Records contained in a dataset:
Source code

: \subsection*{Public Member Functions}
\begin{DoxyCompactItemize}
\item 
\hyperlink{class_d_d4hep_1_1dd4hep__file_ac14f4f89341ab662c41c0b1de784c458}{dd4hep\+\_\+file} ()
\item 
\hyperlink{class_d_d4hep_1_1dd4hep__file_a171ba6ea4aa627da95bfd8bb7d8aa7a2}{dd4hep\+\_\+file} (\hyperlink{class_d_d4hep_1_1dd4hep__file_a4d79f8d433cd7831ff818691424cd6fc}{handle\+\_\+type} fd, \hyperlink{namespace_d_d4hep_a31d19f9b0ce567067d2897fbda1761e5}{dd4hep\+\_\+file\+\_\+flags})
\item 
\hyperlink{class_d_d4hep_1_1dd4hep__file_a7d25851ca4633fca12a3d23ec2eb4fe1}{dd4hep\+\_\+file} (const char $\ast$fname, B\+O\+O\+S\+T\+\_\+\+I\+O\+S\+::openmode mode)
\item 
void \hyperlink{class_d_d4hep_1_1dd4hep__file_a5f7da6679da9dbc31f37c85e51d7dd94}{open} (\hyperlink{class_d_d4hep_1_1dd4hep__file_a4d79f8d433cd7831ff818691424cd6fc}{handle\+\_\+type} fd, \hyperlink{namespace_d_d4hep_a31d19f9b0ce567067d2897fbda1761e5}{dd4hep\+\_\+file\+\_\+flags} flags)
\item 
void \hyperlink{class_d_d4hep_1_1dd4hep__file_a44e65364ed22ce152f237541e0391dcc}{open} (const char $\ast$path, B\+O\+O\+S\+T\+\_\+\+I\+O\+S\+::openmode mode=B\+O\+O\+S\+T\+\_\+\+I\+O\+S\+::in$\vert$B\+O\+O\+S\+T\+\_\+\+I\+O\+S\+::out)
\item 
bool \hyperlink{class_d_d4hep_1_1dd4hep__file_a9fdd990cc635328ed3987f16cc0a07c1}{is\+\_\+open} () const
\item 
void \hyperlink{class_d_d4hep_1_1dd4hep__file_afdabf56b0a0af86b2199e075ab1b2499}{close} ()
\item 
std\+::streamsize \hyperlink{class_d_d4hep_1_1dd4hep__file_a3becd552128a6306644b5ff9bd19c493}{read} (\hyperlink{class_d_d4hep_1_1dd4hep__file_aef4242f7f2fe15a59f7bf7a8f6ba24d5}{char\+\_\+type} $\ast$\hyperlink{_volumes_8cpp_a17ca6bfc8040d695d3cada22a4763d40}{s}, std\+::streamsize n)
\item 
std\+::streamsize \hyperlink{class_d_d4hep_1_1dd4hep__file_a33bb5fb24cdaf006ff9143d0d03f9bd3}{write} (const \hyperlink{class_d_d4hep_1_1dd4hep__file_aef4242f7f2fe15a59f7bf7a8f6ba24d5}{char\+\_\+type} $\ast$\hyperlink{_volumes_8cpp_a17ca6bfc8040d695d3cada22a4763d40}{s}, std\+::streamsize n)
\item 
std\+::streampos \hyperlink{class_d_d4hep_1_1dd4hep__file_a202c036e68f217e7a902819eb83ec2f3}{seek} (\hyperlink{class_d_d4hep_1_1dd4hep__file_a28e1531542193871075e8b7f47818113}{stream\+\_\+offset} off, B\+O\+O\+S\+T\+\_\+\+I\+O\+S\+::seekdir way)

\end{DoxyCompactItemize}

# The problem
Quote all the records exactly, please, leaving none out.

# Solution
Source code

: \subsection*{Public Member Functions}
\begin{DoxyCompactItemize}
\item 
\hyperlink{class_d_d4hep_1_1dd4hep__file_ac14f4f89341ab662c41c0b1de784c458}{dd4hep\+\_\+file} ()
\item 
\hyperlink{class_d_d4hep_1_1dd4hep__file_a171ba6ea4aa627da95bfd8bb7d8aa7a2}{dd4hep\+\_\+file} (\hyperlink{class_d_d4hep_1_1dd4hep__file_a4d79f8d433cd7831ff818691424cd6fc}{handle\+\_\+type} fd, \hyperlink{namespace_d_d4hep_a31d19f9b0ce567067d2897fbda1761e5}{dd4hep\+\_\+file\+\_\+flags})
\item 
\hyperlink{class_d_d4hep_1_1dd4hep__file_a7d25851ca4633fca12a3d23ec2eb4fe1}{dd4hep\+\_\+file} (const char $\ast$fname, B\+O\+O\+S\+T\+\_\+\+I\+O\+S\+::openmode mode)
\item 
void \hyperlink{class_d_d4hep_1_1dd4hep__file_a5f7da6679da9dbc31f37c85e51d7dd94}{open} (\hyperlink{class_d_d4hep_1_1dd4hep__file_a4d79f8d433cd7831ff818691424cd6fc}{handle\+\_\+type} fd, \hyperlink{namespace_d_d4hep_a31d19f9b0ce567067d2897fbda1761e5}{dd4hep\+\_\+file\+\_\+flags} flags)
\item 
void \hyperlink{class_d_d4hep_1_1dd4hep__file_a44e65364ed22ce152f237541e0391dcc}{open} (const char $\ast$path, B\+O\+O\+S\+T\+\_\+\+I\+O\+S\+::openmode mode=B\+O\+O\+S\+T\+\_\+\+I\+O\+S\+::in$\vert$B\+O\+O\+S\+T\+\_\+\+I\+O\+S\+::out)
\item 
bool \hyperlink{class_d_d4hep_1_1dd4hep__file_a9fdd990cc635328ed3987f16cc0a07c1}{is\+\_\+open} () const
\item 
void \hyperlink{class_d_d4hep_1_1dd4hep__file_afdabf56b0a0af86b2199e075ab1b2499}{close} ()
\item 
std\+::streamsize \hyperlink{class_d_d4hep_1_1dd4hep__file_a3becd552128a6306644b5ff9bd19c493}{read} (\hyperlink{class_d_d4hep_1_1dd4hep__file_aef4242f7f2fe15a59f7bf7a8f6ba24d5}{char\+\_\+type} $\ast$\hyperlink{_volumes_8cpp_a17ca6bfc8040d695d3cada22a4763d40}{s}, std\+::streamsize n)
\item 
std\+::streamsize \hyperlink{class_d_d4hep_1_1dd4hep__file_a33bb5fb24cdaf006ff9143d0d03f9bd3}{write} (const \hyperlink{class_d_d4hep_1_1dd4hep__file_aef4242f7f2fe15a59f7bf7a8f6ba24d5}{char\+\_\+type} $\ast$\hyperlink{_volumes_8cpp_a17ca6bfc8040d695d3cada22a4763d40}{s}, std\+::streamsize n)
\item 
std\+::streampos \hyperlink{class_d_d4hep_1_1dd4hep__file_a202c036e68f217e7a902819eb83ec2f3}{seek} (\hyperlink{class_d_d4hep_1_1dd4hep__file_a28e1531542193871075e8b7f47818113}{stream\+\_\+offset} off, B\+O\+O\+S\+T\+\_\+\+I\+O\+S\+::seekdir way)

\end{DoxyCompactItemize}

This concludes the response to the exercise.